===== Exercise inputs =====
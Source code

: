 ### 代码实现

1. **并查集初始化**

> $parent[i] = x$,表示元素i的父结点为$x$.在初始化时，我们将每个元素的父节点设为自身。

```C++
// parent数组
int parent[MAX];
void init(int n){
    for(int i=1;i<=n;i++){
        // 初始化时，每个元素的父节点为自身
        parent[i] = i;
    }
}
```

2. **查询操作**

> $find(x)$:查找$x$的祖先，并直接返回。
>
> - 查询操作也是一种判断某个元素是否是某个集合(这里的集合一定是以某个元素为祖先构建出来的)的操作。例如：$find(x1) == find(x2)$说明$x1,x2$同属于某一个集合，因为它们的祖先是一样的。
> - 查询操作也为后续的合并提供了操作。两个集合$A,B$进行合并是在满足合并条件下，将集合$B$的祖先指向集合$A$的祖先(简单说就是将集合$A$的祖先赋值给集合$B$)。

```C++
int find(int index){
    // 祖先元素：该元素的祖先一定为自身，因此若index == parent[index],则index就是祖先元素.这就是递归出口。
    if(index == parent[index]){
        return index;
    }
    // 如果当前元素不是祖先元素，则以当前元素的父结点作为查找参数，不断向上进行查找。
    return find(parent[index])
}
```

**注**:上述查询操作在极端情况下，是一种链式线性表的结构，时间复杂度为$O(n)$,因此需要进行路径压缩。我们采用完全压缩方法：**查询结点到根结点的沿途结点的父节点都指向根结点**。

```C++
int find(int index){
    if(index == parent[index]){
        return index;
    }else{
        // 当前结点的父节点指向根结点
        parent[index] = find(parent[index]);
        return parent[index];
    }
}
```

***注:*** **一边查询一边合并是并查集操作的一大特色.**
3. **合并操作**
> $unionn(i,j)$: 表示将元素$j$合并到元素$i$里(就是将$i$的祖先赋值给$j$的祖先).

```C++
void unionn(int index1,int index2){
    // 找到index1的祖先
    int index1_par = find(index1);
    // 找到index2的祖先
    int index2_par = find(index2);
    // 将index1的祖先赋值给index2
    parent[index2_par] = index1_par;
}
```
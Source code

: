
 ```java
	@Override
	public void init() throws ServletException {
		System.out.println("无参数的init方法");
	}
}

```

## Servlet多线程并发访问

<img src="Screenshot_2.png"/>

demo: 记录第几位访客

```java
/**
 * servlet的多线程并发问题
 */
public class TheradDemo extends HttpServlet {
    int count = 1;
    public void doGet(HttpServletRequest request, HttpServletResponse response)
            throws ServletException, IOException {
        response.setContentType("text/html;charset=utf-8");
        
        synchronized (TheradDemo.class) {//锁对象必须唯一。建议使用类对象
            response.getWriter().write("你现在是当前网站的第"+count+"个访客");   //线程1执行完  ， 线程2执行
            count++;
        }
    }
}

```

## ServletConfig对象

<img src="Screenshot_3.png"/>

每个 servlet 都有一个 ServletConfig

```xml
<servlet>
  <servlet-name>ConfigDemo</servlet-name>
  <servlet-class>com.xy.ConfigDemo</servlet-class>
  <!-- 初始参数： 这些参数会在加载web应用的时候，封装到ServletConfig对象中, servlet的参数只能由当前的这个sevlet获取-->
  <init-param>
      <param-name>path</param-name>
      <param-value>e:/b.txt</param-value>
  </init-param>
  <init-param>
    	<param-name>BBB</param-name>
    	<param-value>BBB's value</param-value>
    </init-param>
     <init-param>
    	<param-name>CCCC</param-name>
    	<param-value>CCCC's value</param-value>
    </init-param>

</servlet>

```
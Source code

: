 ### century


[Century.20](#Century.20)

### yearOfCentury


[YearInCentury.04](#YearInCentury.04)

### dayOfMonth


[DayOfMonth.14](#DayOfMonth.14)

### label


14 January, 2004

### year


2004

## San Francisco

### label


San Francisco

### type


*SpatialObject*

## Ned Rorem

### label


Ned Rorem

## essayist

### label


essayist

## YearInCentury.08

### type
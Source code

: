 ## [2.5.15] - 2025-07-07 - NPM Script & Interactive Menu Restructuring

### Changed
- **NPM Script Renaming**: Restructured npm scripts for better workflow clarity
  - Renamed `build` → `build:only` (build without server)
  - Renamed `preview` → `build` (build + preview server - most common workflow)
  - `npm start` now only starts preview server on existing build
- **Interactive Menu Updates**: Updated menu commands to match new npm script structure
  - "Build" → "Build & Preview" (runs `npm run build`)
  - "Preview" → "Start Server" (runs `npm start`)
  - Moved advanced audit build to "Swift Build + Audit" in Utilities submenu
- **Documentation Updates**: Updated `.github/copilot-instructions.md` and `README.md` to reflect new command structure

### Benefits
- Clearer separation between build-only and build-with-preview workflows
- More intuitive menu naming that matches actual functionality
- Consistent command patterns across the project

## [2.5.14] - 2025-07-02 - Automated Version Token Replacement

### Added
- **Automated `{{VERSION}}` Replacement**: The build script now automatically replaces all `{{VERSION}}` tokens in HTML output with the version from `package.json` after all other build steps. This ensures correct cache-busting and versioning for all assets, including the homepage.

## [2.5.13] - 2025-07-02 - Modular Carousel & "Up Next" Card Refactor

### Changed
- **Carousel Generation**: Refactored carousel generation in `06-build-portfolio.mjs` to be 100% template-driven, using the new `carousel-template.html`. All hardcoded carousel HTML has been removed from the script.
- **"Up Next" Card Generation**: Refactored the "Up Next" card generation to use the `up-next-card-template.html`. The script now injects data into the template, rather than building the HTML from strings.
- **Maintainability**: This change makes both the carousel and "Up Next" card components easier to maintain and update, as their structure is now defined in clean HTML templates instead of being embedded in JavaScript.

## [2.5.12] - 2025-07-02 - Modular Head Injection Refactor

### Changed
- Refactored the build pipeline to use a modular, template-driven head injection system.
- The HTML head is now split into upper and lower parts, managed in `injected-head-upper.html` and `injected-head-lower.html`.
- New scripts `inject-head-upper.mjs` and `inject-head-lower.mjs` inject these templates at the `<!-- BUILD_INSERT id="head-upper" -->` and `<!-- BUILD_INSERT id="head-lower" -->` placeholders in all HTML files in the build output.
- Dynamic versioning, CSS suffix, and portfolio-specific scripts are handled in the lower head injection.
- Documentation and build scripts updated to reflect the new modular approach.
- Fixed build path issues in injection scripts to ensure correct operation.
=====
• _The task_
Where does the word "lower" appear in the listing? List each line that holds it.

• _Written reply_
- The HTML head is now split into upper and lower parts, managed in `injected-head-upper.html` and `injected-head-lower.html`.
- New scripts `inject-head-upper.mjs` and `inject-head-lower.mjs` inject these templates at the `<!-- BUILD_INSERT id="head-upper" -->` and `<!-- BUILD_INSERT id="head-lower" -->` placeholders in all HTML files in the build output.
- Dynamic versioning, CSS suffix, and portfolio-specific scripts are handled in the lower head injection.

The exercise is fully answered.